We used a demographic surveillance system to measure mortality in a population of 32,000 in northern Malawi, from August, 2002, when free antiretroviral therapy was not available in the study district, until February, 2006, 8 months after a clinic opened. Causes of death were established through verbal autopsies (retrospective interviews). Patients who registered for antiretroviral therapy at the clinic were identified and linked to the population under surveillance. Trends in mortality were analysed by age, sex, cause of death, and zone of residence.

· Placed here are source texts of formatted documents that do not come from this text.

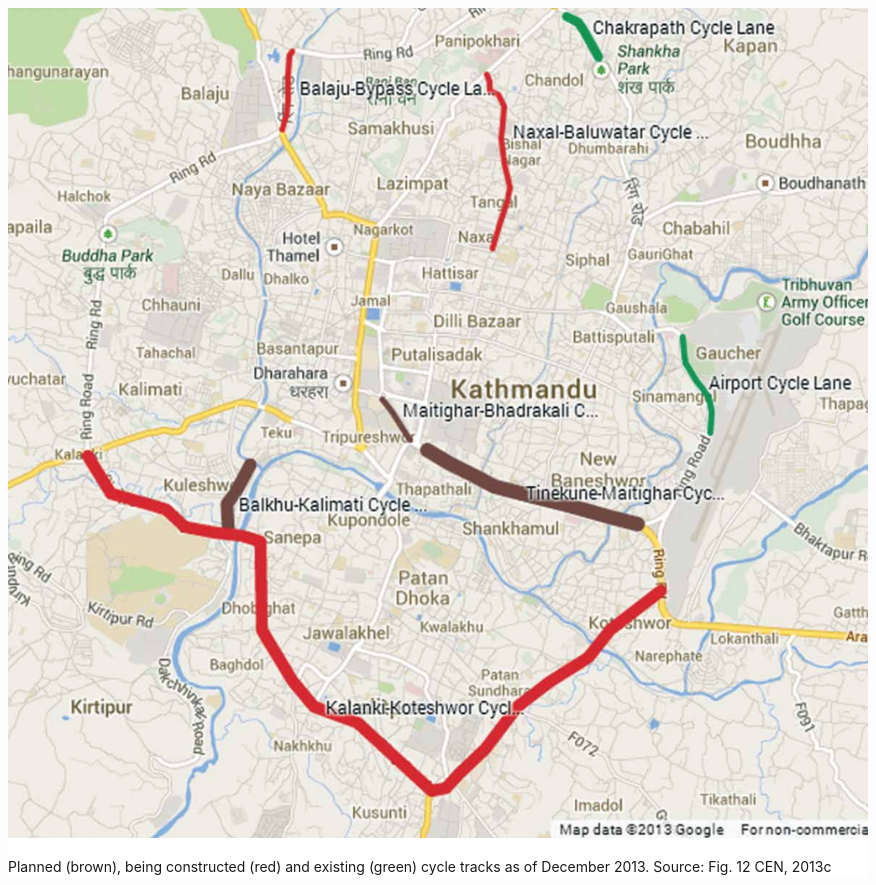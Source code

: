 <img src="fig/KatGovtCyclePlans(MaYA3Fig12).png" alt="Planned (brown), being constructed (red) and existing (green) cycle tracks as of December 2013. Source: Fig. 12 CEN, 2013c" width="100%" />
<p class="caption">
Planned (brown), being constructed (red) and existing (green) cycle tracks as of December 2013. Source: Fig. 12 CEN, 2013c
</p>
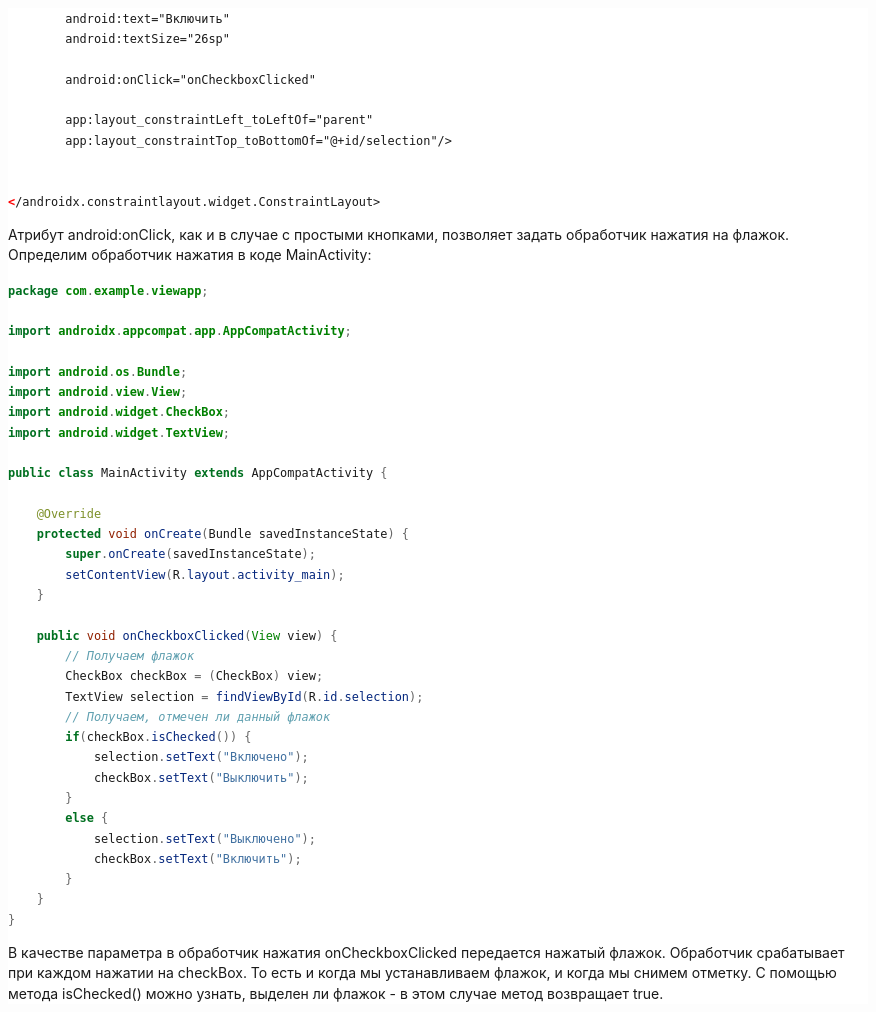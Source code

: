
 ```xml
        android:text="Включить"
        android:textSize="26sp"
 
        android:onClick="onCheckboxClicked"
 
        app:layout_constraintLeft_toLeftOf="parent"
        app:layout_constraintTop_toBottomOf="@+id/selection"/>
 
 
</androidx.constraintlayout.widget.ConstraintLayout>
```

Атрибут android:onClick, как и в случае с простыми кнопками, позволяет задать обработчик нажатия на флажок. Определим обработчик нажатия в коде MainActivity:

```java
package com.example.viewapp;
 
import androidx.appcompat.app.AppCompatActivity;
 
import android.os.Bundle;
import android.view.View;
import android.widget.CheckBox;
import android.widget.TextView;
 
public class MainActivity extends AppCompatActivity {
 
    @Override
    protected void onCreate(Bundle savedInstanceState) {
        super.onCreate(savedInstanceState);
        setContentView(R.layout.activity_main);
    }
 
    public void onCheckboxClicked(View view) {
        // Получаем флажок
        CheckBox checkBox = (CheckBox) view;
        TextView selection = findViewById(R.id.selection);
        // Получаем, отмечен ли данный флажок
        if(checkBox.isChecked()) {
            selection.setText("Включено");
            checkBox.setText("Выключить");
        }
        else {
            selection.setText("Выключено");
            checkBox.setText("Включить");
        }
    }
}
```
В качестве параметра в обработчик нажатия onCheckboxClicked передается нажатый флажок. Обработчик срабатывает при каждом нажатии на checkBox. То есть и когда мы устанавливаем флажок, и когда мы снимем отметку. С помощью метода isChecked() можно узнать, выделен ли флажок - в этом случае метод возвращает true.
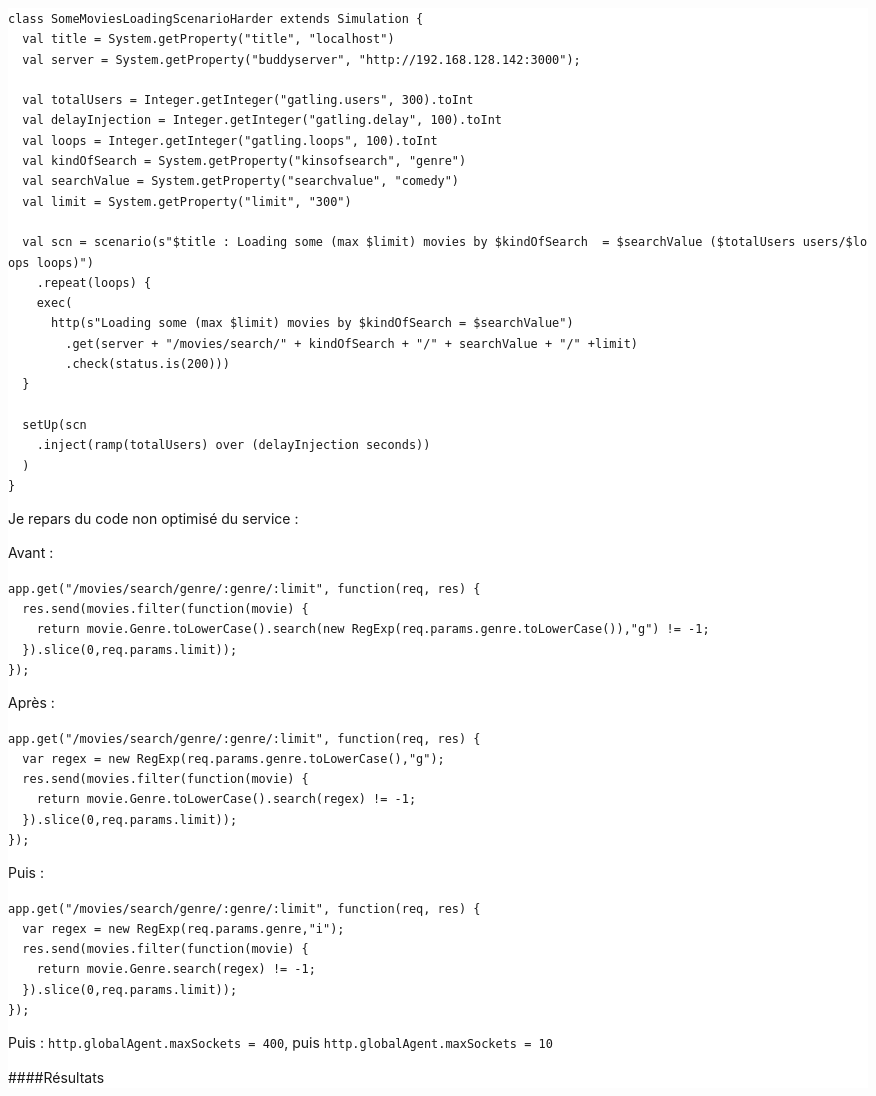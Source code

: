     class SomeMoviesLoadingScenarioHarder extends Simulation {
      val title = System.getProperty("title", "localhost")
      val server = System.getProperty("buddyserver", "http://192.168.128.142:3000");

      val totalUsers = Integer.getInteger("gatling.users", 300).toInt
      val delayInjection = Integer.getInteger("gatling.delay", 100).toInt
      val loops = Integer.getInteger("gatling.loops", 100).toInt
      val kindOfSearch = System.getProperty("kinsofsearch", "genre")
      val searchValue = System.getProperty("searchvalue", "comedy")
      val limit = System.getProperty("limit", "300")

      val scn = scenario(s"$title : Loading some (max $limit) movies by $kindOfSearch  = $searchValue ($totalUsers users/$loops loops)")
        .repeat(loops) {
        exec(
          http(s"Loading some (max $limit) movies by $kindOfSearch = $searchValue")
            .get(server + "/movies/search/" + kindOfSearch + "/" + searchValue + "/" +limit)
            .check(status.is(200)))
      }

      setUp(scn
        .inject(ramp(totalUsers) over (delayInjection seconds))
      )
    }

Je repars du code non optimisé du service :

Avant :

    app.get("/movies/search/genre/:genre/:limit", function(req, res) {
      res.send(movies.filter(function(movie) {
        return movie.Genre.toLowerCase().search(new RegExp(req.params.genre.toLowerCase()),"g") != -1;
      }).slice(0,req.params.limit));
    });

Après :

    app.get("/movies/search/genre/:genre/:limit", function(req, res) {
      var regex = new RegExp(req.params.genre.toLowerCase(),"g");
      res.send(movies.filter(function(movie) {
        return movie.Genre.toLowerCase().search(regex) != -1;
      }).slice(0,req.params.limit));
    });

Puis :

    app.get("/movies/search/genre/:genre/:limit", function(req, res) {
      var regex = new RegExp(req.params.genre,"i");
      res.send(movies.filter(function(movie) {
        return movie.Genre.search(regex) != -1;
      }).slice(0,req.params.limit));
    });

Puis : `http.globalAgent.maxSockets = 400`, puis `http.globalAgent.maxSockets = 10`

####Résultats
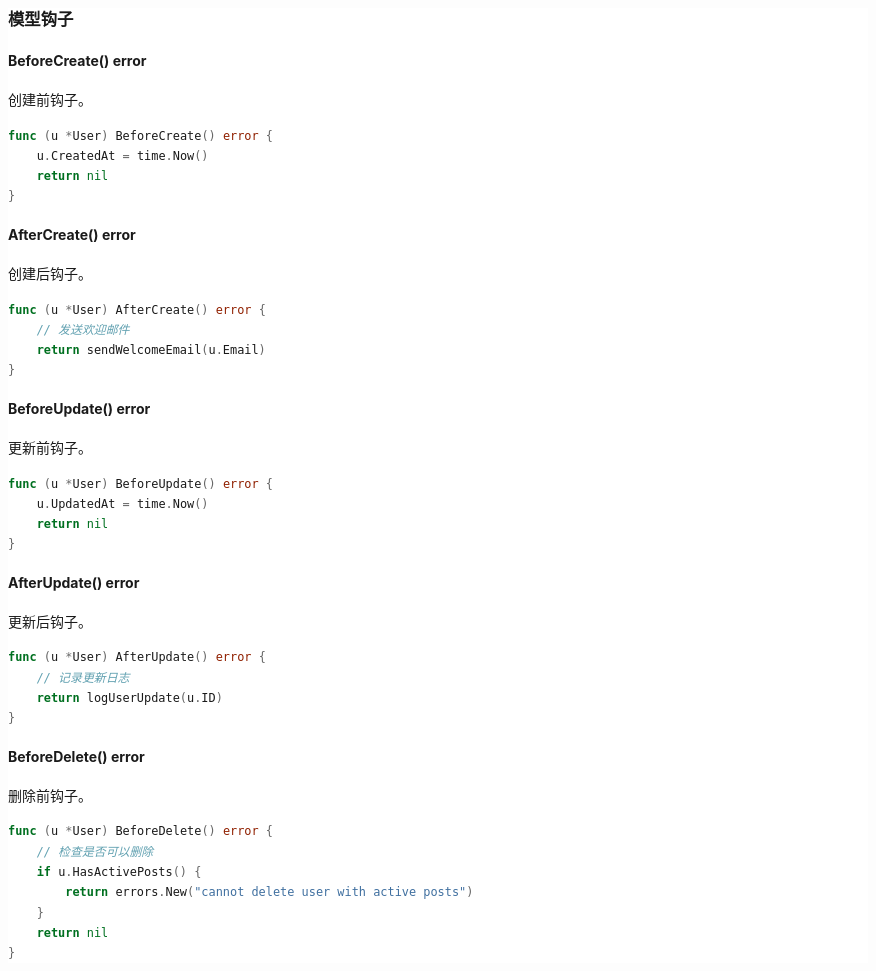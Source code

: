 ### 模型钩子

#### BeforeCreate() error

创建前钩子。

```go
func (u *User) BeforeCreate() error {
    u.CreatedAt = time.Now()
    return nil
}
```

#### AfterCreate() error

创建后钩子。

```go
func (u *User) AfterCreate() error {
    // 发送欢迎邮件
    return sendWelcomeEmail(u.Email)
}
```

#### BeforeUpdate() error

更新前钩子。

```go
func (u *User) BeforeUpdate() error {
    u.UpdatedAt = time.Now()
    return nil
}
```

#### AfterUpdate() error

更新后钩子。

```go
func (u *User) AfterUpdate() error {
    // 记录更新日志
    return logUserUpdate(u.ID)
}
```

#### BeforeDelete() error

删除前钩子。

```go
func (u *User) BeforeDelete() error {
    // 检查是否可以删除
    if u.HasActivePosts() {
        return errors.New("cannot delete user with active posts")
    }
    return nil
}
```
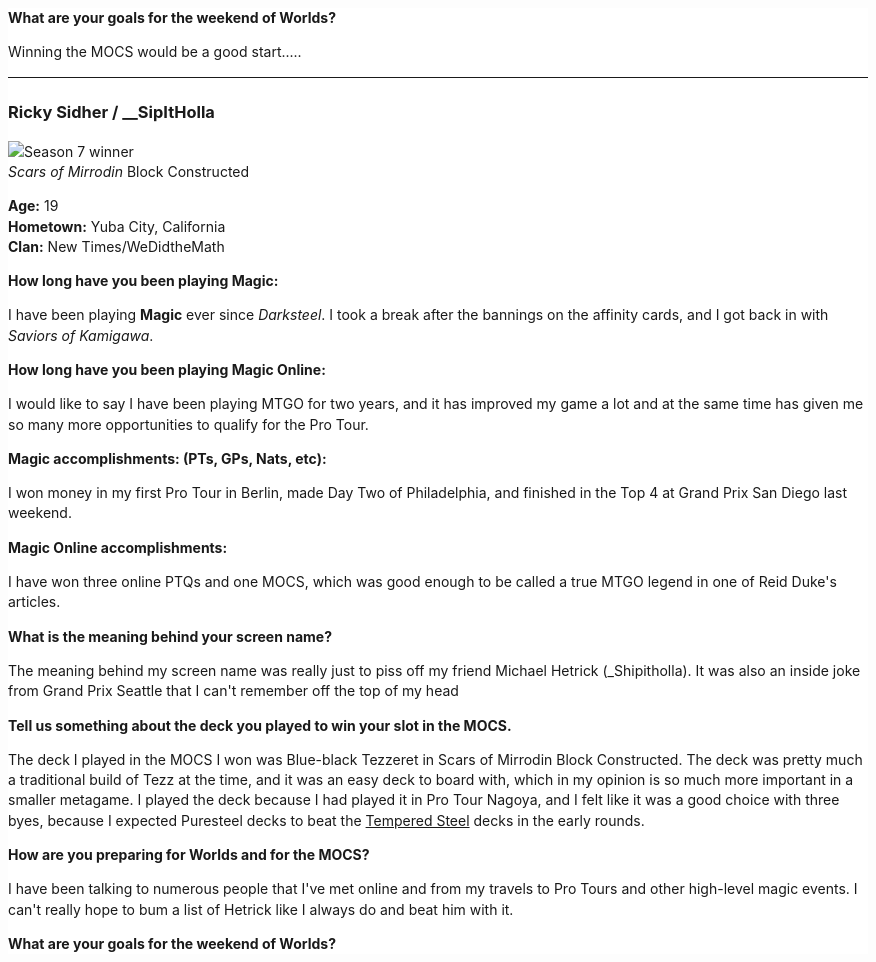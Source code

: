 **What are your goals for the weekend of Worlds?**
  
 Winning the MOCS would be a good start.....



---

### Ricky Sidher / \_\_SipItHolla

![](https://media.magic.wizards.com/image_legacy_migration/mtg/images/daily/events/worlds11/mocs_sidher.jpg)Season 7 winner   
*Scars of Mirrodin* Block Constructed

**Age:** 19   
**Hometown:** Yuba City, California   
**Clan:** New Times/WeDidtheMath

**How long have you been playing Magic:**
  
 I have been playing **Magic** ever since *Darksteel*. I took a break after the bannings on the affinity cards, and I got back in with *Saviors of Kamigawa*.

**How long have you been playing Magic Online:**
  
 I would like to say I have been playing MTGO for two years, and it has improved my game a lot and at the same time has given me so many more opportunities to qualify for the Pro Tour. 

**Magic accomplishments: (PTs, GPs, Nats, etc):**
  
 I won money in my first Pro Tour in Berlin, made Day Two of Philadelphia, and finished in the Top 4 at Grand Prix San Diego last weekend.

**Magic Online accomplishments:**
  
 I have won three online PTQs and one MOCS, which was good enough to be called a true MTGO legend in one of Reid Duke's articles.

**What is the meaning behind your screen name?**
  
 The meaning behind my screen name was really just to piss off my friend Michael Hetrick (\_Shipitholla). It was also an inside joke from Grand Prix Seattle that I can't remember off the top of my head

**Tell us something about the deck you played to win your slot in the MOCS.** 
  
 The deck I played in the MOCS I won was Blue-black Tezzeret in Scars of Mirrodin Block Constructed. The deck was pretty much a traditional build of Tezz at the time, and it was an easy deck to board with, which in my opinion is so much more important in a smaller metagame. I played the deck because I had played it in Pro Tour Nagoya, and I felt like it was a good choice with three byes, because I expected Puresteel decks to beat the [Tempered Steel](http://gatherer.wizards.com/Pages/Card/Details.aspx?name=Tempered+Steel) decks in the early rounds. 

**How are you preparing for Worlds and for the MOCS?**
  
 I have been talking to numerous people that I've met online and from my travels to Pro Tours and other high-level magic events. I can't really hope to bum a list of Hetrick like I always do and beat him with it.

**What are your goals for the weekend of Worlds?**
  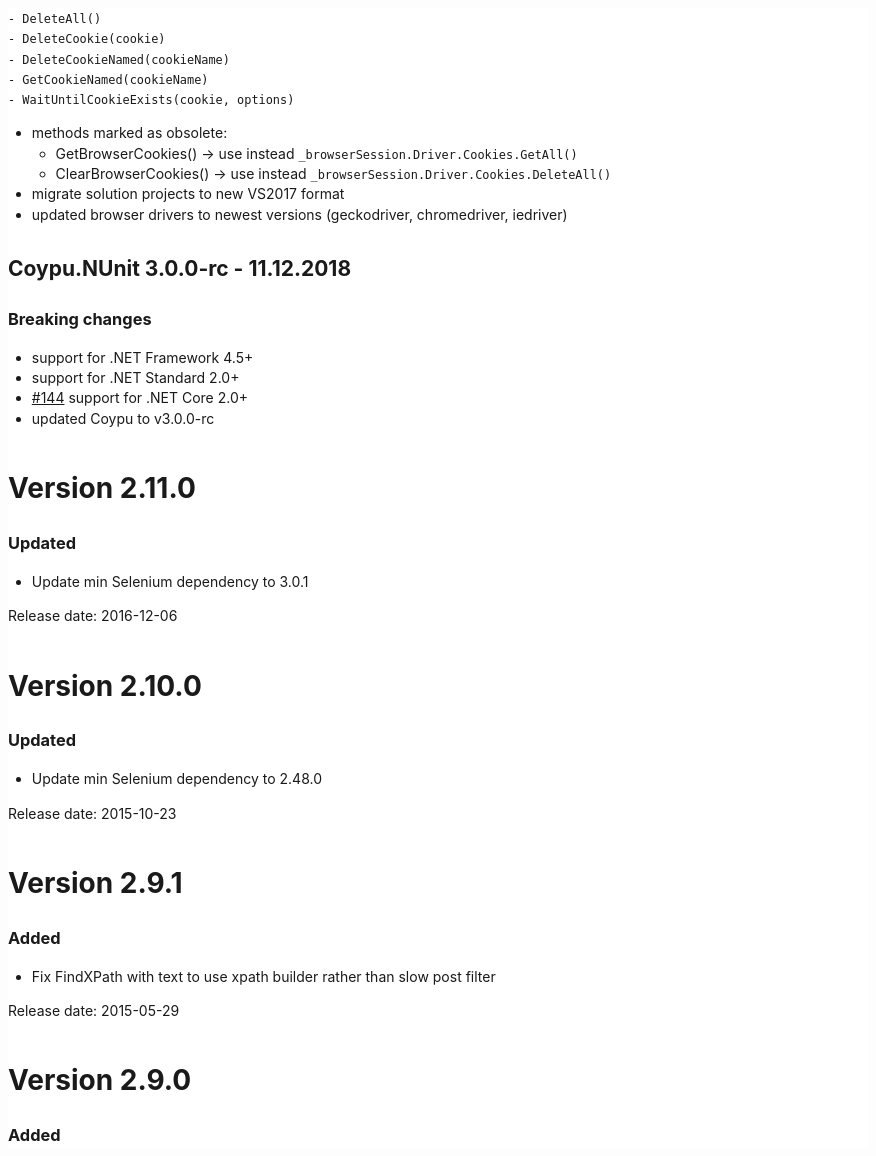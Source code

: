 	- DeleteAll()
	- DeleteCookie(cookie)
	- DeleteCookieNamed(cookieName)
	- GetCookieNamed(cookieName)
	- WaitUntilCookieExists(cookie, options)
* methods marked as obsolete:
	- GetBrowserCookies() -> use instead `_browserSession.Driver.Cookies.GetAll()`
	- ClearBrowserCookies() -> use instead `_browserSession.Driver.Cookies.DeleteAll()`
* migrate solution projects to new VS2017 format
* updated browser drivers to newest versions (geckodriver, chromedriver, iedriver)

## Coypu.NUnit 3.0.0-rc - 11.12.2018
### Breaking changes
* support for .NET Framework 4.5+
* support for .NET Standard 2.0+
* [#144](https://github.com/featurist/coypu/issues/144) support for .NET Core 2.0+
* updated Coypu to v3.0.0-rc

# Version 2.11.0

### Updated

* Update min Selenium dependency to 3.0.1

Release date: 2016-12-06


# Version 2.10.0

### Updated

* Update min Selenium dependency to 2.48.0

Release date: 2015-10-23


# Version 2.9.1

### Added

* Fix FindXPath with text to use xpath builder rather than slow post filter

Release date: 2015-05-29


# Version 2.9.0

### Added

Before antiretroviral therapy became available in June, 2005, mortality in adults (aged 15-59 years) was 9.8 deaths for 1000 person-years of observation (95% CI 8.9-10.9). The probability of dying between the ages of 15 and 60 years was 43% (39-49) for men and 43% (38-47) for women; 229 of 352 deaths (65.1%) were attributed to AIDS. 8 months after the clinic that provided antiretroviral therapy opened, 107 adults from the study population had accessed treatment, out of an estimated 334 in need of treatment. Overall mortality in adults had decreased by 10% from 10.2 to 8.7 deaths for 1000 person-years of observation (adjusted rate ratio 0.90, 95% CI 0.70-1.14). Mortality was reduced by 35% (adjusted rate ratio 0.65, 0.46-0.92) in adults near the main road, where mortality before antiretroviral therapy was highest (from 13.2 to 8.5 deaths per 1000 person-years of observation before and after antiretroviral therapy). Mortality in adults aged 60 years or older did not change.
Our findings of a reduction in mortality in adults aged between 15 and 59 years, with no change in those older than 60 years, suggests that deaths from AIDS were averted by the rapid scale-up of free antiretroviral therapy in rural Malawi, which led to a decline in adult mortality that was detectable at the population level.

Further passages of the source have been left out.